Confiscation of agricultural products from kolkhozes continued and became worse during the 1931/1932 grain procurement campaign, leading to one of the worst humanitarian disasters of the 20th century – the manmade famine of 1932-1933. According to modest estimates of the historians 4-6 million people perished. However, a more detailed discussion of the Holodomor is not the subject of this paper.
By the beginning of 1939 collectivisation in the Soviet Union was almost complete: 93.5% of peasant households and 99.3% of arable land were collectivised. New waves of collectivisation and dekulakization started in 1940-1941 and continued after the war in regions that were annexed by the Soviet Union during the Second World War, i.e. Western Ukraine, Western Belarus, Lithuania, Latvia, Estonia and Bessarabia.
Ultimate goals of collectivisation
Looking at the goal set by the leaders of the All-Union Communist Party (Bolsheviks) to embark on a campaign of restructuring the countryside along socialist principles, one has to admit that collectivisation failed miserably.
Labour productivity in the farming sector fell, the total volume of agricultural production decreased, the living standards of the collective farmers did not improve, people had to suffer the catastrophic famine of 1932-1933, followed by years of misery in the kolkhoz villages.
The process of forced acquisition of resources from the villages for the purposes of industrialisation wasn’t plain sailing either. It turned out to be inadequate and flawed and failed to make the Soviet Union into an advanced industrial power.

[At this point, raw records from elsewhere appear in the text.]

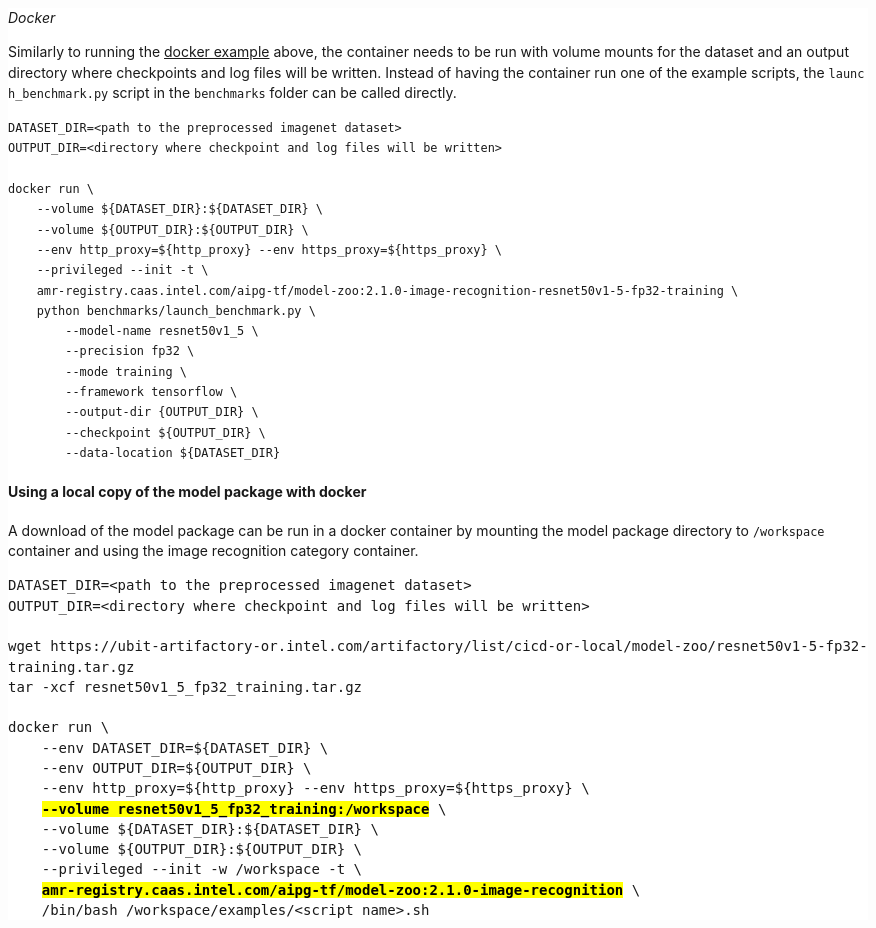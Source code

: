 *Docker*

Similarly to running the [docker example](#docker) above, the container needs to be run with
volume mounts for the dataset and an output directory where checkpoints and log files will be
written. Instead of having the container run one of the example scripts, the `launch_benchmark.py`
script in the `benchmarks` folder can be called directly.

```
DATASET_DIR=<path to the preprocessed imagenet dataset>
OUTPUT_DIR=<directory where checkpoint and log files will be written>

docker run \
    --volume ${DATASET_DIR}:${DATASET_DIR} \
    --volume ${OUTPUT_DIR}:${OUTPUT_DIR} \
    --env http_proxy=${http_proxy} --env https_proxy=${https_proxy} \
    --privileged --init -t \
    amr-registry.caas.intel.com/aipg-tf/model-zoo:2.1.0-image-recognition-resnet50v1-5-fp32-training \
    python benchmarks/launch_benchmark.py \
        --model-name resnet50v1_5 \
        --precision fp32 \
        --mode training \
        --framework tensorflow \
        --output-dir {OUTPUT_DIR} \
        --checkpoint ${OUTPUT_DIR} \
        --data-location ${DATASET_DIR}
```

#### Using a local copy of the model package with docker

A download of the model package can be run in a docker container by mounting the
model package directory to `/workspace` container and using the image recognition
category container.

<pre>
DATASET_DIR=&lt;path to the preprocessed imagenet dataset&gt;
OUTPUT_DIR=&lt;directory where checkpoint and log files will be written&gt;

wget https://ubit-artifactory-or.intel.com/artifactory/list/cicd-or-local/model-zoo/resnet50v1-5-fp32-training.tar.gz
tar -xcf resnet50v1_5_fp32_training.tar.gz

docker run \
    --env DATASET_DIR=${DATASET_DIR} \
    --env OUTPUT_DIR=${OUTPUT_DIR} \
    --env http_proxy=${http_proxy} --env https_proxy=${https_proxy} \
    <mark><b>--volume resnet50v1_5_fp32_training:/workspace</b></mark> \
    --volume ${DATASET_DIR}:${DATASET_DIR} \
    --volume ${OUTPUT_DIR}:${OUTPUT_DIR} \
    --privileged --init -w /workspace -t \
    <mark><b>amr-registry.caas.intel.com/aipg-tf/model-zoo:2.1.0-image-recognition</b></mark> \
    /bin/bash /workspace/examples/&lt;script name&gt;.sh
</pre>


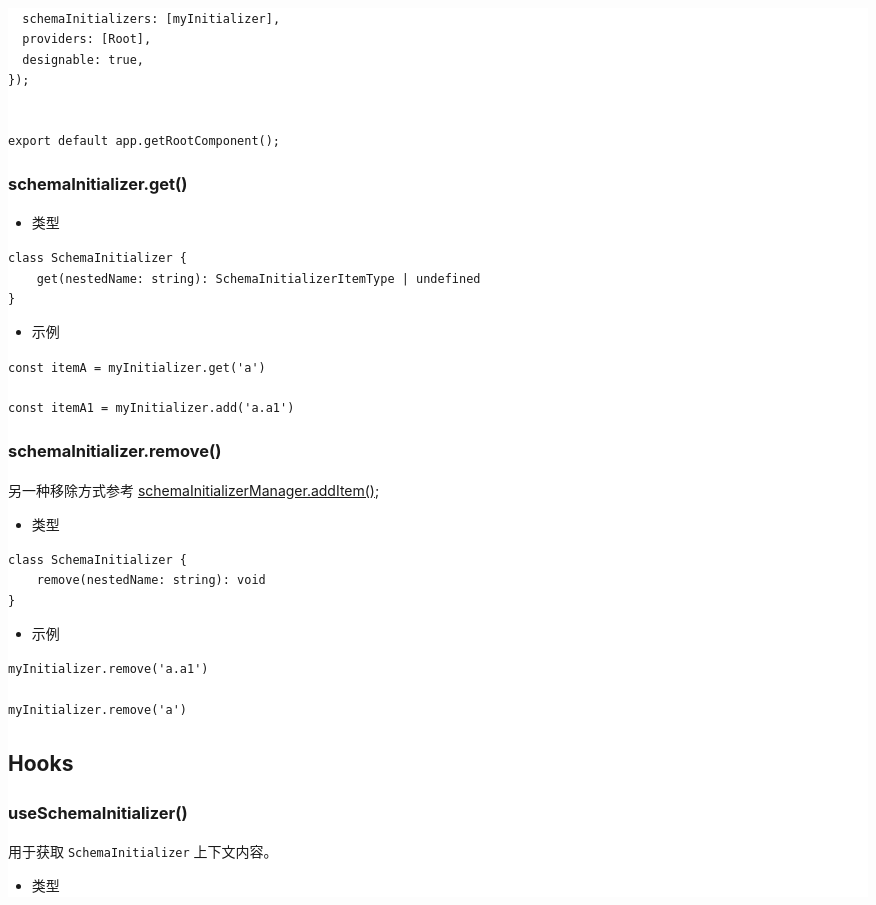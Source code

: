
 ```tsx
  schemaInitializers: [myInitializer],
  providers: [Root],
  designable: true,
});


export default app.getRootComponent();
```


### schemaInitializer.get()

- 类型

```tsx | pure
class SchemaInitializer {
    get(nestedName: string): SchemaInitializerItemType | undefined
}
```

- 示例

```tsx | pure
const itemA = myInitializer.get('a')

const itemA1 = myInitializer.add('a.a1')
```

### schemaInitializer.remove()

另一种移除方式参考 [schemaInitializerManager.addItem()](/core/ui-schema/schema-initializer-manager#schemainitializermanagerremoveitem);

- 类型

```tsx | pure
class SchemaInitializer {
    remove(nestedName: string): void
}
```

- 示例

```tsx | pure
myInitializer.remove('a.a1')

myInitializer.remove('a')
```

## Hooks

### useSchemaInitializer()

用于获取 `SchemaInitializer` 上下文内容。

- 类型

However, „the great change” can be viewed from a different angle as well. Based on the experience gained from the 1927-1929 grain procurement campaigns, the Bolsheviks came to realise that what they had perceived to be their unlimited power over the people was actually a fairly arbitrary construct. About 80% of the people, i.e. about 120 million peasants had remained their own masters.
No decree or law could change the fact that these peasants did not depend on the state, because of the inherent logic of the agrarian sector. Namely, the fact that grain for bread, the source of prosperity for the whole country, was produced in millions of individual households.
This was a problem that could be solved in many different ways. N. Bukharin thought that the party approach should be adjusted to bring it in line with economic reality. In Trotsky’s view, villages should be treated as a conquered province: impose permanent taxes and at the same time raid the villages just like the khans used to loot Russian uluses in the old times.
However, starting from December 1927 a third option started gaining ground among the communist elite: relieving the state from the social and economic reality in one go by destroying it and building a new, more desirable reality (even if it looked more like a cardboard mock-up). This option was collectivisation.
It is also understandable why this solution was best suited for the spirit of the era. The idea of bolshevism as the synthesis of political thought and administrative practices was to achieve total control over all aspects of social life.
Of all the possible solutions to bolster their power they instinctively picked the ones that would take care of both current economic problems and strengthen the absolute hegemony of the party and state apparatus. At the end of the 1920s such solutions were Stalin’s dictatorship, ending the New Economic Policy (NEP), and total restructuring of agriculture, based on collectivisation.
Aleksander Daniel (born in 1951) is a Russian mathematician, historian and human rights activist who has worked on problems of Soviet history and studied the roots of dissident activity in the USSR. He has been a long-time associate of the Memorial society.